Very little about how one studies a religious text has changed in the decade and a half since I last worked on understanding the word of God, but quite a bit has changed in me. I’ve taken on a great deal more responsibility, accepted more challenges, gotten married, and even started a family … though not precisely in this order. What this means, though, is that since I last tried to better understand my role in the world, I have matured and have a very different perspective on the ancient texts and what they have to say. There have been a number of passages in the book of Exodus that speak more to me now than they ever could have to a 25 year old version of me. In the past when this would happen, I’d grab a red spiral-bound notebook1, open to a fresh page, record the passage that spoke to me, then write some thoughts about it. This process of Bible journalling allowed some extra time to think through a concept or piece of wisdom, and having it on paper allowed me to go back and review the things I had studied and learned.

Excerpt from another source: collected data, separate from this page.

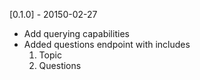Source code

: [0.1.0] - 20150-02-27
* Add querying capabilities
* Added questions endpoint with includes
    1. Topic
    2. Questions
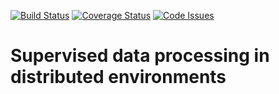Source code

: [![Build Status](https://travis-ci.org/Anthchirp/workflows.svg?branch=master)](https://travis-ci.org/Anthchirp/workflows)
[![Coverage Status](https://coveralls.io/repos/github/Anthchirp/workflows/badge.svg?branch=master)](https://coveralls.io/github/Anthchirp/workflows?branch=master)
[![Code Issues](https://www.quantifiedcode.com/api/v1/project/88c0d86dc4354f72bf97f5c82cb80ad3/badge.svg)](https://www.quantifiedcode.com/app/project/88c0d86dc4354f72bf97f5c82cb80ad3)

Supervised data processing in distributed environments
======================================================

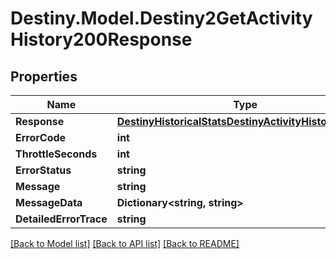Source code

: # Destiny.Model.Destiny2GetActivityHistory200Response

## Properties

Name | Type | Description | Notes
------------ | ------------- | ------------- | -------------
**Response** | [**DestinyHistoricalStatsDestinyActivityHistoryResults**](DestinyHistoricalStatsDestinyActivityHistoryResults.md) |  | [optional] 
**ErrorCode** | **int** |  | [optional] 
**ThrottleSeconds** | **int** |  | [optional] 
**ErrorStatus** | **string** |  | [optional] 
**Message** | **string** |  | [optional] 
**MessageData** | **Dictionary&lt;string, string&gt;** |  | [optional] 
**DetailedErrorTrace** | **string** |  | [optional] 

[[Back to Model list]](../README.md#documentation-for-models) [[Back to API list]](../README.md#documentation-for-api-endpoints) [[Back to README]](../README.md)

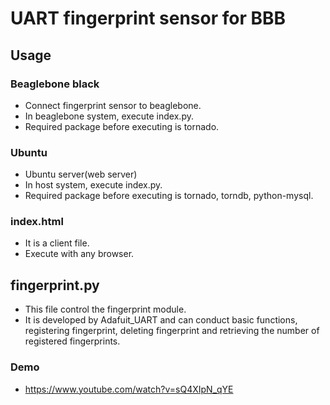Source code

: # UART fingerprint sensor for BBB

## Usage
### Beaglebone black
* Connect fingerprint sensor to beaglebone.
* In beaglebone system, execute index.py.
* Required package before executing is tornado.

### Ubuntu
* Ubuntu server(web server)
* In host system, execute index.py.
* Required package before executing is tornado, torndb, python-mysql.

### index.html
* It is a client file.
* Execute with any browser.

## fingerprint.py
* This file control the fingerprint module.
* It is developed by Adafuit_UART and can conduct basic functions, registering fingerprint, deleting fingerprint and retrieving the number of registered fingerprints.

### Demo
* https://www.youtube.com/watch?v=sQ4XIpN_qYE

Since buying a copy of The Rational Bible, I’ve yet to pick up yet another notebook for notes and journalling, and it seems wrong to use one of the empty, black-covered notebooks which have been acquired for the purposes of work notes and To Do lists. What I would really like to do is record passages and notes digitally so that I might not only keep the journal for more than a handful of years2, but have the ability to quickly search, reference, and possibly share the thoughts and bits of wisdom with others in a well-structured, consistent manner … sort of like how quotation posts work in 10C, but with a little more rigidity.

So, with this desire in mind, I plan on building this sort of functionality into the 10Centuries platform starting this week with the goal of having something that people can at least look at before the end of Friday. Having a tool that allows for reading a Bible of our choosing and write notes alongside the texts seems like a worthwhile project. My years of experience developing textbook software can be used for something worthwhile and some of the journalling ideas I’ve been considering will have a playground for testing and refinement.

This is something I’ve been thinking about very seriously over the last few weeks and, seeing as I have the time, knowledge, and opportunity to build something to aid in Bible journalling, it makes sense to give it a solid effort. Hopefully if the tool can help me better keep track of ideas, questions, and wisdom, it can also help others who wish to do the same.

  1. I generally went with a red-covered book because this was the colour of the text in the Bible to signify that God or Jesus was speaking. Red meant “The Word”, and the notebook symbolized this. It was kept on my nightstand, always within an arms reach when reading or sleeping.

  2. I’m not sure why, but my Bible journals rarely stuck around for more than two or three years after being filled out.